[Extracted information]

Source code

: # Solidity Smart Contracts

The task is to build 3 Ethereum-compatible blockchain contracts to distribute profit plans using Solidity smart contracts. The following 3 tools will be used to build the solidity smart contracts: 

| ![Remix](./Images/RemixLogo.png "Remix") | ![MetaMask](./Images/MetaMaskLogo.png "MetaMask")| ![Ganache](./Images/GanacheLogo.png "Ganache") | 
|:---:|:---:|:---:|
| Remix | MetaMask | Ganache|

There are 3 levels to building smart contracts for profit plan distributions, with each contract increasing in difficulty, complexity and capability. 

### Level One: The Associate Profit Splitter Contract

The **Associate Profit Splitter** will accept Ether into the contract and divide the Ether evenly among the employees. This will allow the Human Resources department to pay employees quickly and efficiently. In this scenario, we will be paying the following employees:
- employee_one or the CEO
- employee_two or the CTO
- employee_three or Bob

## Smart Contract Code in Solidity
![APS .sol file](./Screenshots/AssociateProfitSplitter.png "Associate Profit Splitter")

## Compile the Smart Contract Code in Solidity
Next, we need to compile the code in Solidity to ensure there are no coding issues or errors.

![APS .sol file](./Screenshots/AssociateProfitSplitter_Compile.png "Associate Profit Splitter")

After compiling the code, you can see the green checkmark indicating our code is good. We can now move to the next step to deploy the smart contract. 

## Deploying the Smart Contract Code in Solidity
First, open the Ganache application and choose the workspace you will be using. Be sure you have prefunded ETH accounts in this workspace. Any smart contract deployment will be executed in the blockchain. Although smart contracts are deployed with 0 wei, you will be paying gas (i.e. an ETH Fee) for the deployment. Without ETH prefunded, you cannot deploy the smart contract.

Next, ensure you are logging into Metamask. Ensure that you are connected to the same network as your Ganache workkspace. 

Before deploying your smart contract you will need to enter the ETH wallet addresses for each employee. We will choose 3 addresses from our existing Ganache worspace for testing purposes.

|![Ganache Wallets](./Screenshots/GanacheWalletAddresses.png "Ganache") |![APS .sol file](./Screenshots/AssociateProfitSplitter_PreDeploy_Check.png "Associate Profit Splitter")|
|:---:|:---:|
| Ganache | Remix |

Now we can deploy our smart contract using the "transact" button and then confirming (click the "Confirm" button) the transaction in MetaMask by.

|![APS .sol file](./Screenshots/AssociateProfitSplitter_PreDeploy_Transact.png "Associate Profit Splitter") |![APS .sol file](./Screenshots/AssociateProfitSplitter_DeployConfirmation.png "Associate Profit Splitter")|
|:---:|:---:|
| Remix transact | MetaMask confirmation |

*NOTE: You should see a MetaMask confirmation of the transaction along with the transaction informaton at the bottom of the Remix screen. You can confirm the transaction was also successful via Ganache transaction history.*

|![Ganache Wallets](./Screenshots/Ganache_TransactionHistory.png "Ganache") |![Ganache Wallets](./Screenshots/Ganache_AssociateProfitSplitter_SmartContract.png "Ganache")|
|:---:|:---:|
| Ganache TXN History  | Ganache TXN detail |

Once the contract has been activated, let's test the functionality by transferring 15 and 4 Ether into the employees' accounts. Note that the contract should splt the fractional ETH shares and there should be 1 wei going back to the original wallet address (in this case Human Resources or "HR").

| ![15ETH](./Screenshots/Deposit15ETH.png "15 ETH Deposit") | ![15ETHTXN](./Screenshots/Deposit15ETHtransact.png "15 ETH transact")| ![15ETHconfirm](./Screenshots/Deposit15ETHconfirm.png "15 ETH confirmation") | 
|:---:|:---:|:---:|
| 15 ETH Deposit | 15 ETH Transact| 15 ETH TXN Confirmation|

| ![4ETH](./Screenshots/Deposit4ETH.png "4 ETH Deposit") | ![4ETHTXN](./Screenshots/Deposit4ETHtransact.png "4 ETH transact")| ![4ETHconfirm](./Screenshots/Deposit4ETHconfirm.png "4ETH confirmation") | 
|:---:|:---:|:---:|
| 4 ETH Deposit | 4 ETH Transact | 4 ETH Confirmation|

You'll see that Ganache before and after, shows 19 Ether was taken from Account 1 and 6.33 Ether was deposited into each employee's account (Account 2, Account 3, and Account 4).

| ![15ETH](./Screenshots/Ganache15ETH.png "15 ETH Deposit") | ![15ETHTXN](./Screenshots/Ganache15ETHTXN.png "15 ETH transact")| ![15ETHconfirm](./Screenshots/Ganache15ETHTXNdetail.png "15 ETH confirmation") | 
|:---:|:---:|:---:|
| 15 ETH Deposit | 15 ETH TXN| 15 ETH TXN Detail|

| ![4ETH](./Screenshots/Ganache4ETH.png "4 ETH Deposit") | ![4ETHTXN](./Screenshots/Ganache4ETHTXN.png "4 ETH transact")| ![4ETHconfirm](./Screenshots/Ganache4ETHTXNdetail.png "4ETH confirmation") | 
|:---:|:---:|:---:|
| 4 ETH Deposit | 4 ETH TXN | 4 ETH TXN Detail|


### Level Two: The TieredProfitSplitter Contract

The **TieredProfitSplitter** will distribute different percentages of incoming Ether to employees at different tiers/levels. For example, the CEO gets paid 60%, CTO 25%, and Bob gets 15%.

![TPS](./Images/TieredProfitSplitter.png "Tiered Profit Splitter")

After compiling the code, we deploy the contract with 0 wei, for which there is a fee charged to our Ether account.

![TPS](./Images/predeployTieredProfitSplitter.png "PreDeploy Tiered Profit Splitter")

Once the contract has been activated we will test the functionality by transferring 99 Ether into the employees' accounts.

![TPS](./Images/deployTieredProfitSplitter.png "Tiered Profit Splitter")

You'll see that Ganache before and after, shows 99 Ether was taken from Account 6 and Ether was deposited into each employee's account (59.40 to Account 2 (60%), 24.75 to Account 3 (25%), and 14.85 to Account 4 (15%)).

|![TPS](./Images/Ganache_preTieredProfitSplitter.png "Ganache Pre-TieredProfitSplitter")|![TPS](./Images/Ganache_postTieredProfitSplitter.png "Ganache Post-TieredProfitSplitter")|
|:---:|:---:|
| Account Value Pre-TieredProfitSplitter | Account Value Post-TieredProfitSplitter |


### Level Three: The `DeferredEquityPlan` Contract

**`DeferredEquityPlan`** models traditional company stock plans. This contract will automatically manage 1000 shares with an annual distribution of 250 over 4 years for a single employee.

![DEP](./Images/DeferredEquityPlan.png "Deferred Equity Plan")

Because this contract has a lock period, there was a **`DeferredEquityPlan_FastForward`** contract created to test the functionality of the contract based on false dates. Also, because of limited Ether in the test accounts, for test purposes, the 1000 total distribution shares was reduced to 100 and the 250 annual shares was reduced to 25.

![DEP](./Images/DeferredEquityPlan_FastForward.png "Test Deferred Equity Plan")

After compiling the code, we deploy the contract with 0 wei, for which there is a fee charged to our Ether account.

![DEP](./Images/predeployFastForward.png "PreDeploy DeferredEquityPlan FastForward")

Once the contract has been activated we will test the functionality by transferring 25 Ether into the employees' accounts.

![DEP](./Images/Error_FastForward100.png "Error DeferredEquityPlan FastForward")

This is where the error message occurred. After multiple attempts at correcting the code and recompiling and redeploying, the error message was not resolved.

[/Extracted information]

Quote the whole listing above, leaving nothing out.

Source code

: # Solidity Smart Contracts

The task is to build 3 Ethereum-compatible blockchain contracts to distribute profit plans using Solidity smart contracts. The following 3 tools will be used to build the solidity smart contracts: 

| ![Remix](./Images/RemixLogo.png "Remix") | ![MetaMask](./Images/MetaMaskLogo.png "MetaMask")| ![Ganache](./Images/GanacheLogo.png "Ganache") | 
|:---:|:---:|:---:|
| Remix | MetaMask | Ganache|

There are 3 levels to building smart contracts for profit plan distributions, with each contract increasing in difficulty, complexity and capability. 

### Level One: The Associate Profit Splitter Contract

The **Associate Profit Splitter** will accept Ether into the contract and divide the Ether evenly among the employees. This will allow the Human Resources department to pay employees quickly and efficiently. In this scenario, we will be paying the following employees:
- employee_one or the CEO
- employee_two or the CTO
- employee_three or Bob

## Smart Contract Code in Solidity
![APS .sol file](./Screenshots/AssociateProfitSplitter.png "Associate Profit Splitter")

## Compile the Smart Contract Code in Solidity
Next, we need to compile the code in Solidity to ensure there are no coding issues or errors.

![APS .sol file](./Screenshots/AssociateProfitSplitter_Compile.png "Associate Profit Splitter")

After compiling the code, you can see the green checkmark indicating our code is good. We can now move to the next step to deploy the smart contract. 

## Deploying the Smart Contract Code in Solidity
First, open the Ganache application and choose the workspace you will be using. Be sure you have prefunded ETH accounts in this workspace. Any smart contract deployment will be executed in the blockchain. Although smart contracts are deployed with 0 wei, you will be paying gas (i.e. an ETH Fee) for the deployment. Without ETH prefunded, you cannot deploy the smart contract.

Next, ensure you are logging into Metamask. Ensure that you are connected to the same network as your Ganache workkspace. 

Before deploying your smart contract you will need to enter the ETH wallet addresses for each employee. We will choose 3 addresses from our existing Ganache worspace for testing purposes.

|![Ganache Wallets](./Screenshots/GanacheWalletAddresses.png "Ganache") |![APS .sol file](./Screenshots/AssociateProfitSplitter_PreDeploy_Check.png "Associate Profit Splitter")|
|:---:|:---:|
| Ganache | Remix |

Now we can deploy our smart contract using the "transact" button and then confirming (click the "Confirm" button) the transaction in MetaMask by.

|![APS .sol file](./Screenshots/AssociateProfitSplitter_PreDeploy_Transact.png "Associate Profit Splitter") |![APS .sol file](./Screenshots/AssociateProfitSplitter_DeployConfirmation.png "Associate Profit Splitter")|
|:---:|:---:|
| Remix transact | MetaMask confirmation |

*NOTE: You should see a MetaMask confirmation of the transaction along with the transaction informaton at the bottom of the Remix screen. You can confirm the transaction was also successful via Ganache transaction history.*

|![Ganache Wallets](./Screenshots/Ganache_TransactionHistory.png "Ganache") |![Ganache Wallets](./Screenshots/Ganache_AssociateProfitSplitter_SmartContract.png "Ganache")|
|:---:|:---:|
| Ganache TXN History  | Ganache TXN detail |

Once the contract has been activated, let's test the functionality by transferring 15 and 4 Ether into the employees' accounts. Note that the contract should splt the fractional ETH shares and there should be 1 wei going back to the original wallet address (in this case Human Resources or "HR").

| ![15ETH](./Screenshots/Deposit15ETH.png "15 ETH Deposit") | ![15ETHTXN](./Screenshots/Deposit15ETHtransact.png "15 ETH transact")| ![15ETHconfirm](./Screenshots/Deposit15ETHconfirm.png "15 ETH confirmation") | 
|:---:|:---:|:---:|
| 15 ETH Deposit | 15 ETH Transact| 15 ETH TXN Confirmation|

| ![4ETH](./Screenshots/Deposit4ETH.png "4 ETH Deposit") | ![4ETHTXN](./Screenshots/Deposit4ETHtransact.png "4 ETH transact")| ![4ETHconfirm](./Screenshots/Deposit4ETHconfirm.png "4ETH confirmation") | 
|:---:|:---:|:---:|
| 4 ETH Deposit | 4 ETH Transact | 4 ETH Confirmation|

You'll see that Ganache before and after, shows 19 Ether was taken from Account 1 and 6.33 Ether was deposited into each employee's account (Account 2, Account 3, and Account 4).

| ![15ETH](./Screenshots/Ganache15ETH.png "15 ETH Deposit") | ![15ETHTXN](./Screenshots/Ganache15ETHTXN.png "15 ETH transact")| ![15ETHconfirm](./Screenshots/Ganache15ETHTXNdetail.png "15 ETH confirmation") | 
|:---:|:---:|:---:|
| 15 ETH Deposit | 15 ETH TXN| 15 ETH TXN Detail|

| ![4ETH](./Screenshots/Ganache4ETH.png "4 ETH Deposit") | ![4ETHTXN](./Screenshots/Ganache4ETHTXN.png "4 ETH transact")| ![4ETHconfirm](./Screenshots/Ganache4ETHTXNdetail.png "4ETH confirmation") | 
|:---:|:---:|:---:|
| 4 ETH Deposit | 4 ETH TXN | 4 ETH TXN Detail|


### Level Two: The TieredProfitSplitter Contract

The **TieredProfitSplitter** will distribute different percentages of incoming Ether to employees at different tiers/levels. For example, the CEO gets paid 60%, CTO 25%, and Bob gets 15%.

![TPS](./Images/TieredProfitSplitter.png "Tiered Profit Splitter")

After compiling the code, we deploy the contract with 0 wei, for which there is a fee charged to our Ether account.

![TPS](./Images/predeployTieredProfitSplitter.png "PreDeploy Tiered Profit Splitter")

Once the contract has been activated we will test the functionality by transferring 99 Ether into the employees' accounts.

![TPS](./Images/deployTieredProfitSplitter.png "Tiered Profit Splitter")

You'll see that Ganache before and after, shows 99 Ether was taken from Account 6 and Ether was deposited into each employee's account (59.40 to Account 2 (60%), 24.75 to Account 3 (25%), and 14.85 to Account 4 (15%)).

|![TPS](./Images/Ganache_preTieredProfitSplitter.png "Ganache Pre-TieredProfitSplitter")|![TPS](./Images/Ganache_postTieredProfitSplitter.png "Ganache Post-TieredProfitSplitter")|
|:---:|:---:|
| Account Value Pre-TieredProfitSplitter | Account Value Post-TieredProfitSplitter |


### Level Three: The `DeferredEquityPlan` Contract

**`DeferredEquityPlan`** models traditional company stock plans. This contract will automatically manage 1000 shares with an annual distribution of 250 over 4 years for a single employee.

![DEP](./Images/DeferredEquityPlan.png "Deferred Equity Plan")

Because this contract has a lock period, there was a **`DeferredEquityPlan_FastForward`** contract created to test the functionality of the contract based on false dates. Also, because of limited Ether in the test accounts, for test purposes, the 1000 total distribution shares was reduced to 100 and the 250 annual shares was reduced to 25.

![DEP](./Images/DeferredEquityPlan_FastForward.png "Test Deferred Equity Plan")

After compiling the code, we deploy the contract with 0 wei, for which there is a fee charged to our Ether account.

![DEP](./Images/predeployFastForward.png "PreDeploy DeferredEquityPlan FastForward")

Once the contract has been activated we will test the functionality by transferring 25 Ether into the employees' accounts.

![DEP](./Images/Error_FastForward100.png "Error DeferredEquityPlan FastForward")

This is where the error message occurred. After multiple attempts at correcting the code and recompiling and redeploying, the error message was not resolved.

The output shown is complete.